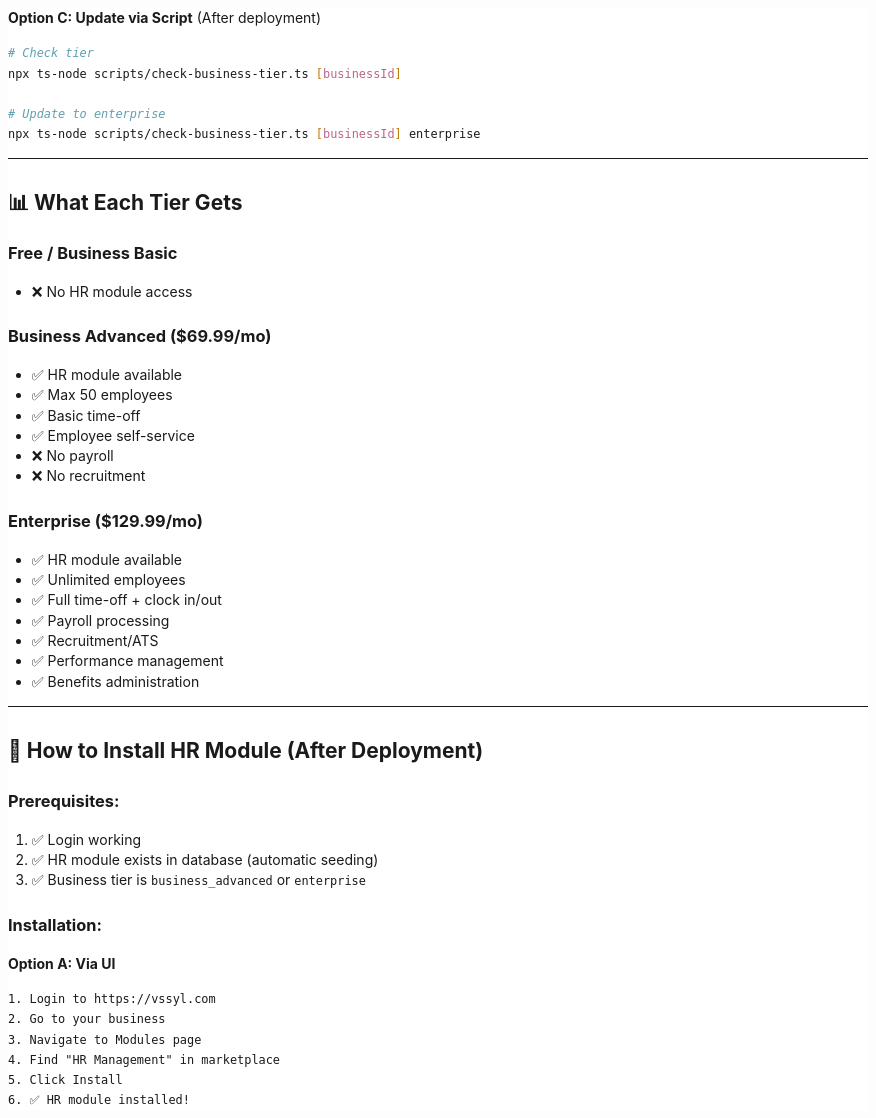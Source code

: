 **Option C: Update via Script** (After deployment)
```bash
# Check tier
npx ts-node scripts/check-business-tier.ts [businessId]

# Update to enterprise
npx ts-node scripts/check-business-tier.ts [businessId] enterprise
```

---

## 📊 What Each Tier Gets

### **Free / Business Basic**
- ❌ No HR module access

### **Business Advanced** ($69.99/mo)
- ✅ HR module available
- ✅ Max 50 employees
- ✅ Basic time-off
- ✅ Employee self-service
- ❌ No payroll
- ❌ No recruitment

### **Enterprise** ($129.99/mo)
- ✅ HR module available
- ✅ Unlimited employees
- ✅ Full time-off + clock in/out
- ✅ Payroll processing
- ✅ Recruitment/ATS
- ✅ Performance management
- ✅ Benefits administration

---

## 🎯 How to Install HR Module (After Deployment)

### **Prerequisites**:
1. ✅ Login working
2. ✅ HR module exists in database (automatic seeding)
3. ✅ Business tier is `business_advanced` or `enterprise`

### **Installation**:

**Option A: Via UI**
```
1. Login to https://vssyl.com
2. Go to your business
3. Navigate to Modules page
4. Find "HR Management" in marketplace
5. Click Install
6. ✅ HR module installed!
```
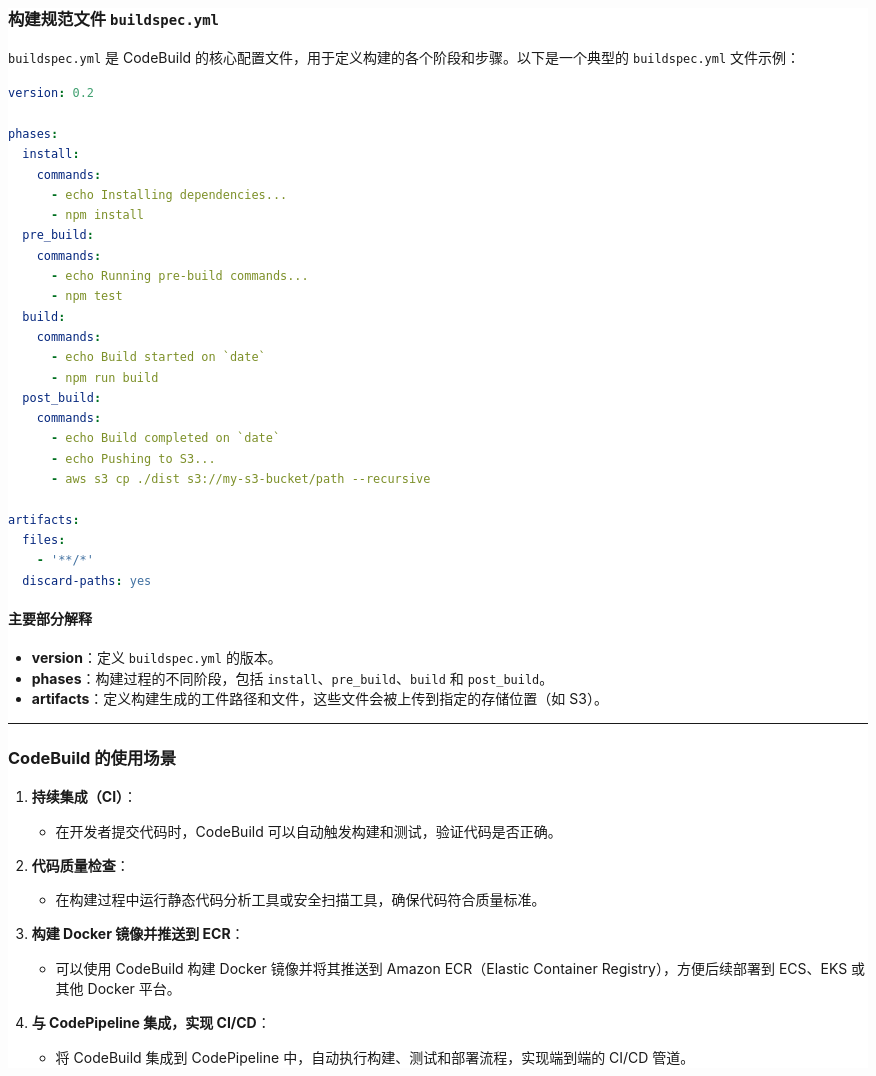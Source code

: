 
### 构建规范文件 `buildspec.yml`

`buildspec.yml` 是 CodeBuild 的核心配置文件，用于定义构建的各个阶段和步骤。以下是一个典型的 `buildspec.yml` 文件示例：

```yaml
version: 0.2

phases:
  install:
    commands:
      - echo Installing dependencies...
      - npm install
  pre_build:
    commands:
      - echo Running pre-build commands...
      - npm test
  build:
    commands:
      - echo Build started on `date`
      - npm run build
  post_build:
    commands:
      - echo Build completed on `date`
      - echo Pushing to S3...
      - aws s3 cp ./dist s3://my-s3-bucket/path --recursive

artifacts:
  files:
    - '**/*'
  discard-paths: yes
```

#### 主要部分解释

- **version**：定义 `buildspec.yml` 的版本。
- **phases**：构建过程的不同阶段，包括 `install`、`pre_build`、`build` 和 `post_build`。
- **artifacts**：定义构建生成的工件路径和文件，这些文件会被上传到指定的存储位置（如 S3）。

---

### CodeBuild 的使用场景

1. **持续集成（CI）**：
    - 在开发者提交代码时，CodeBuild 可以自动触发构建和测试，验证代码是否正确。

2. **代码质量检查**：
    - 在构建过程中运行静态代码分析工具或安全扫描工具，确保代码符合质量标准。

3. **构建 Docker 镜像并推送到 ECR**：
    - 可以使用 CodeBuild 构建 Docker 镜像并将其推送到 Amazon ECR（Elastic Container Registry），方便后续部署到 ECS、EKS 或其他 Docker 平台。

4. **与 CodePipeline 集成，实现 CI/CD**：
    - 将 CodeBuild 集成到 CodePipeline 中，自动执行构建、测试和部署流程，实现端到端的 CI/CD 管道。
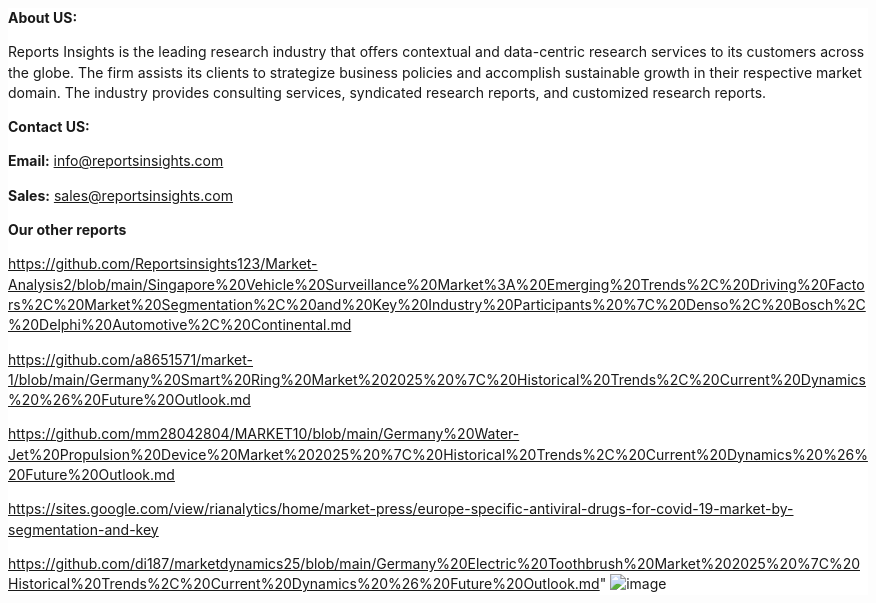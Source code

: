 <strong><strong>About US</strong>:</strong>

Reports Insights is the leading research industry that offers contextual and data-centric research services to its customers across the globe. The firm assists its clients to strategize business policies and accomplish sustainable growth in their respective market domain. The industry provides consulting services, syndicated research reports, and customized research reports.

<strong>Contact US:</strong>

<p class=""""><b>Email:</b> <a href=mailto:info@reportsinsights.com>info@reportsinsights.com</a></p>
<p class=""""><b>Sales:</b> <a href=mailto:sales@reportsinsights.com>sales@reportsinsights.com</a></p>

<strong>Our other reports</strong>

<a href=https://github.com/Reportsinsights123/Market-Analysis2/blob/main/Singapore%20Vehicle%20Surveillance%20Market%3A%20Emerging%20Trends%2C%20Driving%20Factors%2C%20Market%20Segmentation%2C%20and%20Key%20Industry%20Participants%20%7C%20Denso%2C%20Bosch%2C%20Delphi%20Automotive%2C%20Continental.md>https://github.com/Reportsinsights123/Market-Analysis2/blob/main/Singapore%20Vehicle%20Surveillance%20Market%3A%20Emerging%20Trends%2C%20Driving%20Factors%2C%20Market%20Segmentation%2C%20and%20Key%20Industry%20Participants%20%7C%20Denso%2C%20Bosch%2C%20Delphi%20Automotive%2C%20Continental.md</a>

<a href=https://github.com/a8651571/market-1/blob/main/Germany%20Smart%20Ring%20Market%202025%20%7C%20Historical%20Trends%2C%20Current%20Dynamics%20%26%20Future%20Outlook.md>https://github.com/a8651571/market-1/blob/main/Germany%20Smart%20Ring%20Market%202025%20%7C%20Historical%20Trends%2C%20Current%20Dynamics%20%26%20Future%20Outlook.md</a>

<a href=https://github.com/mm28042804/MARKET10/blob/main/Germany%20Water-Jet%20Propulsion%20Device%20Market%202025%20%7C%20Historical%20Trends%2C%20Current%20Dynamics%20%26%20Future%20Outlook.md>https://github.com/mm28042804/MARKET10/blob/main/Germany%20Water-Jet%20Propulsion%20Device%20Market%202025%20%7C%20Historical%20Trends%2C%20Current%20Dynamics%20%26%20Future%20Outlook.md</a>

<a href=https://sites.google.com/view/rianalytics/home/market-press/europe-specific-antiviral-drugs-for-covid-19-market-by-segmentation-and-key>https://sites.google.com/view/rianalytics/home/market-press/europe-specific-antiviral-drugs-for-covid-19-market-by-segmentation-and-key</a>

<a href=https://github.com/di187/marketdynamics25/blob/main/Germany%20Electric%20Toothbrush%20Market%202025%20%7C%20Historical%20Trends%2C%20Current%20Dynamics%20%26%20Future%20Outlook.md>https://github.com/di187/marketdynamics25/blob/main/Germany%20Electric%20Toothbrush%20Market%202025%20%7C%20Historical%20Trends%2C%20Current%20Dynamics%20%26%20Future%20Outlook.md</a>"
![image](https://github.com/user-attachments/assets/10c724c5-f87c-4ae5-adc6-9dfc1b86c999)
◇ ◇ ◇ ◇ ◇ ◇ ◇
▶ Exercise directions: Please transcribe the entries exactly, omitting the images.

▶ Task answer:
Source code

: **Option C: Update via Script** (After deployment)
```bash
# Check tier
npx ts-node scripts/check-business-tier.ts [businessId]

# Update to enterprise
npx ts-node scripts/check-business-tier.ts [businessId] enterprise
```

---

## 📊 What Each Tier Gets

### **Free / Business Basic**
- ❌ No HR module access

### **Business Advanced** ($69.99/mo)
- ✅ HR module available
- ✅ Max 50 employees
- ✅ Basic time-off
- ✅ Employee self-service
- ❌ No payroll
- ❌ No recruitment

### **Enterprise** ($129.99/mo)
- ✅ HR module available
- ✅ Unlimited employees
- ✅ Full time-off + clock in/out
- ✅ Payroll processing
- ✅ Recruitment/ATS
- ✅ Performance management
- ✅ Benefits administration

---

## 🎯 How to Install HR Module (After Deployment)

### **Prerequisites**:
1. ✅ Login working
2. ✅ HR module exists in database (automatic seeding)
3. ✅ Business tier is `business_advanced` or `enterprise`

### **Installation**:

**Option A: Via UI**
```
1. Login to https://vssyl.com
2. Go to your business
3. Navigate to Modules page
4. Find "HR Management" in marketplace
5. Click Install
6. ✅ HR module installed!
```
Source code

: 
### 构建规范文件 `buildspec.yml`

`buildspec.yml` 是 CodeBuild 的核心配置文件，用于定义构建的各个阶段和步骤。以下是一个典型的 `buildspec.yml` 文件示例：

```yaml
version: 0.2

phases:
  install:
    commands:
      - echo Installing dependencies...
      - npm install
  pre_build:
    commands:
      - echo Running pre-build commands...
      - npm test
  build:
    commands:
      - echo Build started on `date`
      - npm run build
  post_build:
    commands:
      - echo Build completed on `date`
      - echo Pushing to S3...
      - aws s3 cp ./dist s3://my-s3-bucket/path --recursive

artifacts:
  files:
    - '**/*'
  discard-paths: yes
```

#### 主要部分解释

- **version**：定义 `buildspec.yml` 的版本。
- **phases**：构建过程的不同阶段，包括 `install`、`pre_build`、`build` 和 `post_build`。
- **artifacts**：定义构建生成的工件路径和文件，这些文件会被上传到指定的存储位置（如 S3）。

---

### CodeBuild 的使用场景

1. **持续集成（CI）**：
    - 在开发者提交代码时，CodeBuild 可以自动触发构建和测试，验证代码是否正确。

2. **代码质量检查**：
    - 在构建过程中运行静态代码分析工具或安全扫描工具，确保代码符合质量标准。

3. **构建 Docker 镜像并推送到 ECR**：
    - 可以使用 CodeBuild 构建 Docker 镜像并将其推送到 Amazon ECR（Elastic Container Registry），方便后续部署到 ECS、EKS 或其他 Docker 平台。

4. **与 CodePipeline 集成，实现 CI/CD**：
    - 将 CodeBuild 集成到 CodePipeline 中，自动执行构建、测试和部署流程，实现端到端的 CI/CD 管道。
Source code

: <strong><strong>About US</strong>:</strong>

Reports Insights is the leading research industry that offers contextual and data-centric research services to its customers across the globe. The firm assists its clients to strategize business policies and accomplish sustainable growth in their respective market domain. The industry provides consulting services, syndicated research reports, and customized research reports.

<strong>Contact US:</strong>

<p class=""""><b>Email:</b> <a href=mailto:info@reportsinsights.com>info@reportsinsights.com</a></p>
<p class=""""><b>Sales:</b> <a href=mailto:sales@reportsinsights.com>sales@reportsinsights.com</a></p>

<strong>Our other reports</strong>

<a href=https://github.com/Reportsinsights123/Market-Analysis2/blob/main/Singapore%20Vehicle%20Surveillance%20Market%3A%20Emerging%20Trends%2C%20Driving%20Factors%2C%20Market%20Segmentation%2C%20and%20Key%20Industry%20Participants%20%7C%20Denso%2C%20Bosch%2C%20Delphi%20Automotive%2C%20Continental.md>https://github.com/Reportsinsights123/Market-Analysis2/blob/main/Singapore%20Vehicle%20Surveillance%20Market%3A%20Emerging%20Trends%2C%20Driving%20Factors%2C%20Market%20Segmentation%2C%20and%20Key%20Industry%20Participants%20%7C%20Denso%2C%20Bosch%2C%20Delphi%20Automotive%2C%20Continental.md</a>

<a href=https://github.com/a8651571/market-1/blob/main/Germany%20Smart%20Ring%20Market%202025%20%7C%20Historical%20Trends%2C%20Current%20Dynamics%20%26%20Future%20Outlook.md>https://github.com/a8651571/market-1/blob/main/Germany%20Smart%20Ring%20Market%202025%20%7C%20Historical%20Trends%2C%20Current%20Dynamics%20%26%20Future%20Outlook.md</a>

<a href=https://github.com/mm28042804/MARKET10/blob/main/Germany%20Water-Jet%20Propulsion%20Device%20Market%202025%20%7C%20Historical%20Trends%2C%20Current%20Dynamics%20%26%20Future%20Outlook.md>https://github.com/mm28042804/MARKET10/blob/main/Germany%20Water-Jet%20Propulsion%20Device%20Market%202025%20%7C%20Historical%20Trends%2C%20Current%20Dynamics%20%26%20Future%20Outlook.md</a>

<a href=https://sites.google.com/view/rianalytics/home/market-press/europe-specific-antiviral-drugs-for-covid-19-market-by-segmentation-and-key>https://sites.google.com/view/rianalytics/home/market-press/europe-specific-antiviral-drugs-for-covid-19-market-by-segmentation-and-key</a>

<a href=https://github.com/di187/marketdynamics25/blob/main/Germany%20Electric%20Toothbrush%20Market%202025%20%7C%20Historical%20Trends%2C%20Current%20Dynamics%20%26%20Future%20Outlook.md>https://github.com/di187/marketdynamics25/blob/main/Germany%20Electric%20Toothbrush%20Market%202025%20%7C%20Historical%20Trends%2C%20Current%20Dynamics%20%26%20Future%20Outlook.md</a>"
![image](https://github.com/user-attachments/assets/10c724c5-f87c-4ae5-adc6-9dfc1b86c999)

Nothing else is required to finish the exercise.